§ **Provided data**

^^^^^^^^^^^^^^^^

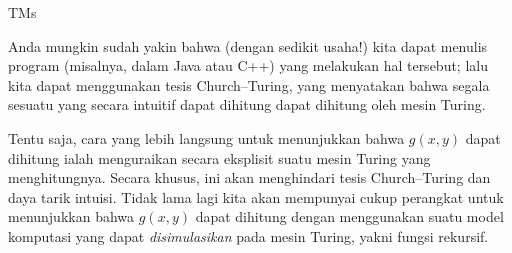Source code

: \documentclass[../../../include/open-logic-section]{subfiles}
\begin{document}
\begin{tagblock}{TMs}
\begin{digress}
Anda mungkin sudah yakin bahwa (dengan sedikit usaha!) kita dapat menulis
program (misalnya, dalam Java atau C++) yang melakukan hal tersebut; lalu kita
dapat menggunakan tesis Church--Turing, yang menyatakan bahwa segala sesuatu
yang secara intuitif dapat dihitung dapat dihitung oleh mesin Turing.

Tentu saja, cara yang lebih langsung untuk menunjukkan bahwa $g(x,y)$ dapat
dihitung ialah menguraikan secara eksplisit suatu mesin Turing yang
menghitungnya. Secara khusus, ini akan menghindari tesis Church--Turing dan
daya tarik intuisi. Tidak lama lagi kita akan mempunyai cukup perangkat untuk
menunjukkan bahwa $g(x,y)$ dapat dihitung dengan menggunakan suatu model
komputasi yang dapat \emph{disimulasikan} pada mesin Turing, yakni fungsi
rekursif.
\end{digress}
\end{tagblock}
\end{document}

^^^^^^^^^^^^^^^^

All that should be written out is the stretch of lines above between the one holding "Anda mungkin sudah" and the one holding "menghitungnya. Secara khusus, ini", inclusive, exactly as given.

§ **Written solution**
Anda mungkin sudah yakin bahwa (dengan sedikit usaha!) kita dapat menulis
program (misalnya, dalam Java atau C++) yang melakukan hal tersebut; lalu kita
dapat menggunakan tesis Church--Turing, yang menyatakan bahwa segala sesuatu
yang secara intuitif dapat dihitung dapat dihitung oleh mesin Turing.

Tentu saja, cara yang lebih langsung untuk menunjukkan bahwa $g(x,y)$ dapat
dihitung ialah menguraikan secara eksplisit suatu mesin Turing yang
menghitungnya. Secara khusus, ini akan menghindari tesis Church--Turing dan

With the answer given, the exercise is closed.